What is being asked: Check each line of the data, and copy those where "rational" appears.

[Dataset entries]
....
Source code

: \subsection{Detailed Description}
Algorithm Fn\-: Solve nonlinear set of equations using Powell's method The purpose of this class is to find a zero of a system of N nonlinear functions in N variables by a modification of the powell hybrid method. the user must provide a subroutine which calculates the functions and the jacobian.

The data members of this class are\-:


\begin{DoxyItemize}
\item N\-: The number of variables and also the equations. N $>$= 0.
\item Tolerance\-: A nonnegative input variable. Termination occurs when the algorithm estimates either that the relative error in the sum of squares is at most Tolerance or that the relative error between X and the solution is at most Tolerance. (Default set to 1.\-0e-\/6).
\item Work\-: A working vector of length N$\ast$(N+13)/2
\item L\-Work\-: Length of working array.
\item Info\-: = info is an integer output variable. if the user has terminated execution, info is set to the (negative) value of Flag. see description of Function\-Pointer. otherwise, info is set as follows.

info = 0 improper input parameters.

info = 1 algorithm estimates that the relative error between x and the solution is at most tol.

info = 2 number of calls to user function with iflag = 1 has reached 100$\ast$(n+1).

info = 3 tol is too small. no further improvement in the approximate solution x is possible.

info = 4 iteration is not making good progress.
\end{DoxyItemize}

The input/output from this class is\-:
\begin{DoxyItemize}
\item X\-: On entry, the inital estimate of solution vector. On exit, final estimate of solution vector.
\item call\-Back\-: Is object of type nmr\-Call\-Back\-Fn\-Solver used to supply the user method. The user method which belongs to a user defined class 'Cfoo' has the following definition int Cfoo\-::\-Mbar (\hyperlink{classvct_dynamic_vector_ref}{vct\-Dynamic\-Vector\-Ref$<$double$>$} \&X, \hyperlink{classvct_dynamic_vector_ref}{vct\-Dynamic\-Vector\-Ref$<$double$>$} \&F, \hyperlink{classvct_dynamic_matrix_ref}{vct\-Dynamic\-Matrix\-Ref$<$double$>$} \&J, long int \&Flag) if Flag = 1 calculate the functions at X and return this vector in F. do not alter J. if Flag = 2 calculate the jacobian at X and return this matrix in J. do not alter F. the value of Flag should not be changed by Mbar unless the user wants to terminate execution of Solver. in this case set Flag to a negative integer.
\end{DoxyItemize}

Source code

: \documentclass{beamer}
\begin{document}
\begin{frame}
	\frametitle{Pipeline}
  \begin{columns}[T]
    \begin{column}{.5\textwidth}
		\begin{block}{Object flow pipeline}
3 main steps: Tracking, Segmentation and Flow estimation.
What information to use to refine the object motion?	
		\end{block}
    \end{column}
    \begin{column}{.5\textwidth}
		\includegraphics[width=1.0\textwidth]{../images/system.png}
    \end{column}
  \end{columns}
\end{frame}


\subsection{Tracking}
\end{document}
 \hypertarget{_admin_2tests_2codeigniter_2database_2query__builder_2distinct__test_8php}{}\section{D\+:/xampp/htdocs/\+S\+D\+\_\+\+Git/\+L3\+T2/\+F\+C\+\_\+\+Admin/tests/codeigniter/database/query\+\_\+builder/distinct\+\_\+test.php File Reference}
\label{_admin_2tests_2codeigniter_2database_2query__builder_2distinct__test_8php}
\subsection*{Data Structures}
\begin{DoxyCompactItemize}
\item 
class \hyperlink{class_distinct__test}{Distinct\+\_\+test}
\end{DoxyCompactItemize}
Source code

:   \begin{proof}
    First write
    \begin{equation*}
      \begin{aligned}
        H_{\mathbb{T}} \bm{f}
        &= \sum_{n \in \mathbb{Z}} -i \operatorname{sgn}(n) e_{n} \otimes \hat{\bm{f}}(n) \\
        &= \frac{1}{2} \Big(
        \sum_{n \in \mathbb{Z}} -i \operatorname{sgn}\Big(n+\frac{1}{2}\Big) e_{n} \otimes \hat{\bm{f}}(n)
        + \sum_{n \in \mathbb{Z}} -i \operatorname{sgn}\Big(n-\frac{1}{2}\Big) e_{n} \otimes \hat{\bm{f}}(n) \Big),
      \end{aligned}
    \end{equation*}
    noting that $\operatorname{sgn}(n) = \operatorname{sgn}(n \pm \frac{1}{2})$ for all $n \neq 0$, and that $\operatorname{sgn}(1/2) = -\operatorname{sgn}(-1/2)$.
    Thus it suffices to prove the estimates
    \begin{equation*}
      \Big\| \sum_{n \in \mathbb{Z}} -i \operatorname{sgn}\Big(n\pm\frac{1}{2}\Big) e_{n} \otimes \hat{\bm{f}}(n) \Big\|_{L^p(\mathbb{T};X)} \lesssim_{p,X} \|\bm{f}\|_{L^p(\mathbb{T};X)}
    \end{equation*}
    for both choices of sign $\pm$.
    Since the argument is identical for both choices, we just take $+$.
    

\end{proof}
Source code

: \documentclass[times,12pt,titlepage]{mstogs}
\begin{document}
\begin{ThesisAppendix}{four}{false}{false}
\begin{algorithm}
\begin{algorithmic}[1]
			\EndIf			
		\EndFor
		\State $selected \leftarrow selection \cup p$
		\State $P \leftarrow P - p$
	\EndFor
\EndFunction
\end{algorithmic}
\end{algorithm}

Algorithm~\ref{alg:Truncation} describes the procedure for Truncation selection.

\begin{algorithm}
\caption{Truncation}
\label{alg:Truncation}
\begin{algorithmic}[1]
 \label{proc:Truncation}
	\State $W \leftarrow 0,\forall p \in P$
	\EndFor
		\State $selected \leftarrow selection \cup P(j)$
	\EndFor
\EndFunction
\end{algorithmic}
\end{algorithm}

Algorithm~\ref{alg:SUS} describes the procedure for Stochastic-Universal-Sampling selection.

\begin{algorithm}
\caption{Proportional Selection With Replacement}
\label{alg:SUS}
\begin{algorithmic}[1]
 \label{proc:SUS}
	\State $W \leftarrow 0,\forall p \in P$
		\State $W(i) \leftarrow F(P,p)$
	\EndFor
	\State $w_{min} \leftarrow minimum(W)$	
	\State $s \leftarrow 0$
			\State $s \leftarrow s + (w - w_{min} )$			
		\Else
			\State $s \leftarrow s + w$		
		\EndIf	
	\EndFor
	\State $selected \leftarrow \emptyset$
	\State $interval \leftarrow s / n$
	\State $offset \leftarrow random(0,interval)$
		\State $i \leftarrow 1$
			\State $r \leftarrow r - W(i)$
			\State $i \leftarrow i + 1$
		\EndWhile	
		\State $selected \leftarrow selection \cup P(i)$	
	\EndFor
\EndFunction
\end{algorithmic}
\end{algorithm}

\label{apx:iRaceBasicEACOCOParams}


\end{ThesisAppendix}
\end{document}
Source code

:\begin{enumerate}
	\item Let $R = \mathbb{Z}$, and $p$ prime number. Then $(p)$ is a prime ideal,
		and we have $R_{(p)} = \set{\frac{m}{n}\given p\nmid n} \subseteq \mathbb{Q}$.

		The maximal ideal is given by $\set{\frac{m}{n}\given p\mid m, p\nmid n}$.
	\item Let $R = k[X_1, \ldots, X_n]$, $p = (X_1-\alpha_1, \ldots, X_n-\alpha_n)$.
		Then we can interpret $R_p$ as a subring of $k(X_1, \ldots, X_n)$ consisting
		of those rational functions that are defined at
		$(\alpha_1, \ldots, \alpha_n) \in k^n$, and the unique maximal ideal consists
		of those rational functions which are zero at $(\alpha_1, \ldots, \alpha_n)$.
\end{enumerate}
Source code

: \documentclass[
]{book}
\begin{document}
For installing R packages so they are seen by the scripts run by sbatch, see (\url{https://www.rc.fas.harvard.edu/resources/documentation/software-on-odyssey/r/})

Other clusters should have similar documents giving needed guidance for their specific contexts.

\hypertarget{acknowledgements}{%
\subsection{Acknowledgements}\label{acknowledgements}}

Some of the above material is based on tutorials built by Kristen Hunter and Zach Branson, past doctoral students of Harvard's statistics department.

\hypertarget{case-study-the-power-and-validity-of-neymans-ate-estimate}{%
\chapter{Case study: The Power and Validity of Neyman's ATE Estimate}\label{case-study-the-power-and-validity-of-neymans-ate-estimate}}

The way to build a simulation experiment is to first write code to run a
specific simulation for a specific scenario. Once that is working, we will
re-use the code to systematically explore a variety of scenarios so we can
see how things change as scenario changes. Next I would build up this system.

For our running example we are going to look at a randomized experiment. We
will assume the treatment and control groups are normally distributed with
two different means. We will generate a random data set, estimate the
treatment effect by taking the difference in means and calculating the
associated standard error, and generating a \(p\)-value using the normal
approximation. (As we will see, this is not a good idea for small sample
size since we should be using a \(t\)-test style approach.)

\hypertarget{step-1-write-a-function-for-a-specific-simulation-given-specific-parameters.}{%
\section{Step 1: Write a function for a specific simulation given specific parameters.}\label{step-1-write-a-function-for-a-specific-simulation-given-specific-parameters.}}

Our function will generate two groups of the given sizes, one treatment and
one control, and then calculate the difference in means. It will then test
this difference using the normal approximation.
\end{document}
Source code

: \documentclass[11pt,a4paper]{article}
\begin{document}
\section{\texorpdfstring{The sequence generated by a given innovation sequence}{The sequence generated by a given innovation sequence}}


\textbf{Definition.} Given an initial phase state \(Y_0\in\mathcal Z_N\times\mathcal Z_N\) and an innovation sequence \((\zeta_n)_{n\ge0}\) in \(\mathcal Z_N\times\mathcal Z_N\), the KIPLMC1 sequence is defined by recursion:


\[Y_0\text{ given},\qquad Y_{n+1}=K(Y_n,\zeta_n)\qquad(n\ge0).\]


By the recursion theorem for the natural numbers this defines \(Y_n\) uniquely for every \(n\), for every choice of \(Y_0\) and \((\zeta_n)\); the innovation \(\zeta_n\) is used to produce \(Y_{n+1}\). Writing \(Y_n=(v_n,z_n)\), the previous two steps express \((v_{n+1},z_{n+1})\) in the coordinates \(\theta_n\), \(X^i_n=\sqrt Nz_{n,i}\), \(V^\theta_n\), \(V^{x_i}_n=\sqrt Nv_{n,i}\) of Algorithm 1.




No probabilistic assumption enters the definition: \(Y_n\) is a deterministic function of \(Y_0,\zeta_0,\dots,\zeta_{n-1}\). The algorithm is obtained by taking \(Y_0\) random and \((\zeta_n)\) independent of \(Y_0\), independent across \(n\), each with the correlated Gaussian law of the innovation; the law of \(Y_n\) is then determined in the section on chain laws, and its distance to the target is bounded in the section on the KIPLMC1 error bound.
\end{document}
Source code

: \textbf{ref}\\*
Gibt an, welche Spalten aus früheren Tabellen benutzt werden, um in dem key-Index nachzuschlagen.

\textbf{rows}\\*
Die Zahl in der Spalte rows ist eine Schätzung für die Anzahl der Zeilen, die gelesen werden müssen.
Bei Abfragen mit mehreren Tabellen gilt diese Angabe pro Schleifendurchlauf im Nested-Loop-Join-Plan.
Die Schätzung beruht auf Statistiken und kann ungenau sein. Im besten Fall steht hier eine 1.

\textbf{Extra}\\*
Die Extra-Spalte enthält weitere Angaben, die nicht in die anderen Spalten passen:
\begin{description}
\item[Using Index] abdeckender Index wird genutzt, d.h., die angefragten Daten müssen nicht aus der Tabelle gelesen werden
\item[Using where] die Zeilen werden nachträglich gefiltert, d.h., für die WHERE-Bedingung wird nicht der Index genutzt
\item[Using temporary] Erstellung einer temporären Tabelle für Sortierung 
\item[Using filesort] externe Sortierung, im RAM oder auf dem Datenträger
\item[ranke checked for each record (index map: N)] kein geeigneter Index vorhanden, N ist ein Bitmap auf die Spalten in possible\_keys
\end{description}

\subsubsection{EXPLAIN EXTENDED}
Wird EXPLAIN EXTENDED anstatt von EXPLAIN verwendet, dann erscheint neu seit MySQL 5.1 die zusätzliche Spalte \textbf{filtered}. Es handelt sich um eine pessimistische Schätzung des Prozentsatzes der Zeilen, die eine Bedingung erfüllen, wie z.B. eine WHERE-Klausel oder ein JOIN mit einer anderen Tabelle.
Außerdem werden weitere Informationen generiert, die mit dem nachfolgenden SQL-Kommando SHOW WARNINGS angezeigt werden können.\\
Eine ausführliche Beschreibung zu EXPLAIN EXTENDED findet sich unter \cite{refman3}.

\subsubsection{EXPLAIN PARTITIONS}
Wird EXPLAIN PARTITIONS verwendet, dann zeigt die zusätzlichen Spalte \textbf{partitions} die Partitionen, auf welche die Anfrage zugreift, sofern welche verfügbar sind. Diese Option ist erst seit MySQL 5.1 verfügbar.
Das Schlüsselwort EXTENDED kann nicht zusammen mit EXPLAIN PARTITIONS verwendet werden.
....
Reply:
		of those rational functions that are defined at
		of those rational functions which are zero at $(\alpha_1, \ldots, \alpha_n)$.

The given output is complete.